We hadn't even drawn breath, it seemed, before we were in Warkworth, where we stopped at what has to be my favourite cafe in that part of the world, Chocolate Brown. Perhaps because it's tucked away off the main street this cafe feels like a real local hangout, but whatever it is I always enjoy it and the coffee is real fine (said with a Southern drawl).

So too was the grilled vege omelette I had, and my friend from London, where good coffee is still a treat, was blown away.

Back on the road to Leigh we passed the (closed on Sunday) market area in Matakana and marvelled how quickly this has become an established part of the scenery.

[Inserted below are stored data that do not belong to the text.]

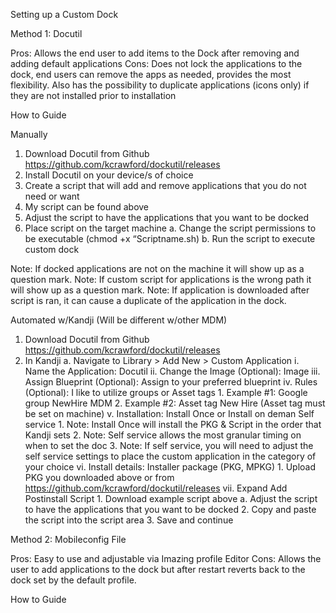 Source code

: Setting up a Custom Dock


Method 1: Docutil

Pros: Allows the end user to add items to the Dock after removing and adding default applications
Cons: Does not lock the applications to the dock, end users can remove the apps as needed, provides the most flexibility. Also has the possibility to duplicate applications (icons only) if they are not installed prior to installation

How to Guide

Manually

1. Download Docutil from Github https://github.com/kcrawford/dockutil/releases
2. Install Docutil on your device/s of choice
3. Create a script that will add and remove applications that you do not need or want
3. My script can be found above
4. Adjust the script to have the applications that you want to be docked
5. Place script on the target machine
	a. Change the script permissions to be executable (chmod +x “Scriptname.sh)
	b. Run the script to execute custom dock

Note: If docked applications are not on the machine it will show up as a question mark.
Note: If custom script for applications is the wrong path it will show up as a question mark.
Note: If application is downloaded after script is ran, it can cause a duplicate of the application in the dock.

Automated w/Kandji (Will be different w/other MDM)

1. Download Docutil from Github https://github.com/kcrawford/dockutil/releases
2. In Kandji
	a. Navigate to Library > Add New > Custom Application
		i. Name the Application: Docutil
		ii. Change the Image (Optional): Image
		iii. Assign Blueprint (Optional): Assign to your preferred blueprint
		iv. Rules (Optional): I like to utilize groups or Asset tags
			1. Example #1: Google group NewHire MDM
			2. Example #2: Asset tag New Hire (Asset tag must be set on machine)
		v. Installation: Install Once or Install on deman Self service
			1. Note: Install Once will install the PKG & Script in the order that Kandji sets
			2. Note: Self service allows the most granular timing on when to set the doc
			3. Note: If self service, you will need to adjust the self service settings to place the custom application in the category of your choice
		vi. Install details: Installer package (PKG, MPKG)
			1. Upload PKG you downloaded above or from https://github.com/kcrawford/dockutil/releases
		vii. Expand Add Postinstall Script
			1. Download example script above
				a. Adjust the script to have the applications that you want to be docked
			2. Copy and paste the script into the script area
			3. Save and continue

Method 2: Mobileconfig File

Pros: Easy to use and adjustable via Imazing profile Editor
Cons: Allows the user to add applications to the dock but after restart reverts back to the dock set by the default profile.

How to Guide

We debated about timing our return to include a movie but decided there was too much to do and too little time.

Leigh was as it always is. Basking in a rare afternoon of late summer sun, it didn't surprise me that nothing appeared to have changed, nothing does change in Leigh and that's the way I like it.

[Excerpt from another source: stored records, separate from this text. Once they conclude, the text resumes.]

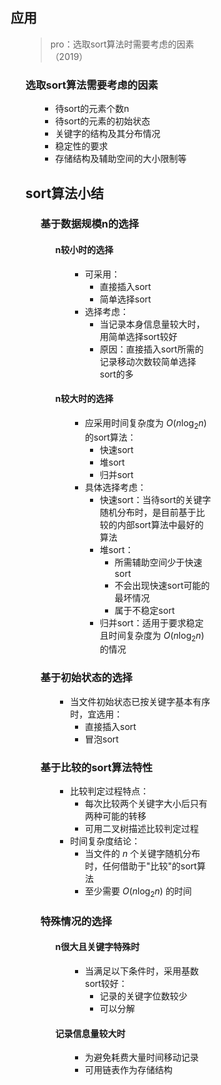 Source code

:<div style="float: left; width: 64%; padding: 1%;">

## 应用  

<ul>

> pro：选取sort算法时需要考虑的因素（2019）  

### 选取sort算法需要考虑的因素  

<ul>

- 待sort的元素个数n
- 待sort的元素的初始状态
- 关键字的结构及其分布情况
- 稳定性的要求
- 存储结构及辅助空间的大小限制等

</ul>

## sort算法小结  

<ul>

### 基于数据规模n的选择

<ul>

#### n较小时的选择

<ul>

- 可采用：
  - 直接插入sort
  - 简单选择sort
- 选择考虑：
  - 当记录本身信息量较大时，用简单选择sort较好
  - 原因：直接插入sort所需的记录移动次数较简单选择sort的多

</ul>

#### n较大时的选择

<ul>

- 应采用时间复杂度为 $O(n\mathrm{log}_{2}n)$ 的sort算法：
  - 快速sort
  - 堆sort 
  - 归并sort
- 具体选择考虑：
  - 快速sort：当待sort的关键字随机分布时，是目前基于比较的内部sort算法中最好的算法
  - 堆sort：
    - 所需辅助空间少于快速sort
    - 不会出现快速sort可能的最坏情况
    - 属于不稳定sort
  - 归并sort：适用于要求稳定且时间复杂度为 $O(n\mathrm{log}_{2}n)$ 的情况

</ul>

</ul>

### 基于初始状态的选择

<ul>

- 当文件初始状态已按关键字基本有序时，宜选用：
  - 直接插入sort
  - 冒泡sort

</ul>

### 基于比较的sort算法特性

<ul>

- 比较判定过程特点：
  - 每次比较两个关键字大小后只有两种可能的转移
  - 可用二叉树描述比较判定过程
- 时间复杂度结论：
  - 当文件的 $n$ 个关键字随机分布时，任何借助于"比较"的sort算法
  - 至少需要 $O(n\mathrm{log}_{2}n)$ 的时间

</ul>

### 特殊情况的选择

<ul>

#### n很大且关键字特殊时

<ul>

- 当满足以下条件时，采用基数sort较好：
  - 记录的关键字位数较少
  - 可以分解

</ul>

#### 记录信息量较大时

<ul>

- 为避免耗费大量时间移动记录
- 可用链表作为存储结构

</ul>

</ul>

</ul>

</div>
<div style="float: right; width: 26%; padding: 1%;">

</div>
<div style="clear: both;"></div>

We parked the car and set off to explore. First we visited the little cemetery at the end of Harbour View Rd. Here early settlers from the mid-19th century, as well as more recent locals, sleep under pohutukawa. Glorious views over Omaha Harbour towards the Barrier islands, serenaded by the cicadas' neverending anthem to summer, somehow comfort the soul as much as please the eye.

Retracing our steps, we walked down Hauraki Rd to watch the people fishing from the wharf. Once there, we decided a visit to this utterly charming little spot just wouldn't be complete without a bush walk, so heading down the boat ramp to the left of the wharf we walked a few minutes to the head of the harbour (Omaha Cove is its real name).

This was a favourite spot for the early missionaries to rest on their coastal journeys and the Rev Henry Williams drew it, complete with his little sailing ship at anchor, in 1831. We continued over the footbridge and along the pathway that leads around the headland.

This area is called the Leigh Scenic Reserve. Pohutukawa line the shore and the native bush harbours kereru and fantails. Beautiful harbour views popped out between the trees and it seemed like miles from anywhere.

The walk took about an hour and by the time we got back to the car we both were ready for refreshments. A movie or a pinot gris?

A peaceful glass by the river on the terrace of the Matakana Market Kitchen won and we returned to Auckland relaxed and refreshed from our undemanding jaunt.

Fresh air, lovely views and exercise to boot, what more could you want from a Sunday afternoon?

ESSENTIAL INFORMATION

Driving time 70 minutes from Auckland CBD

Walking track No6: About one hour return.

Chocolate Brown Cafe: 6 Mill Lane, Warkworth, Ph 09 422 2677.

Matakana Cinema: 2 Matakana Valley Rd, Ph 09 422 9833.

Matakana Market Kitchen: 2 Matakana Valley Rd (under the Matakana Cinema complex), Ph 09 423 0383.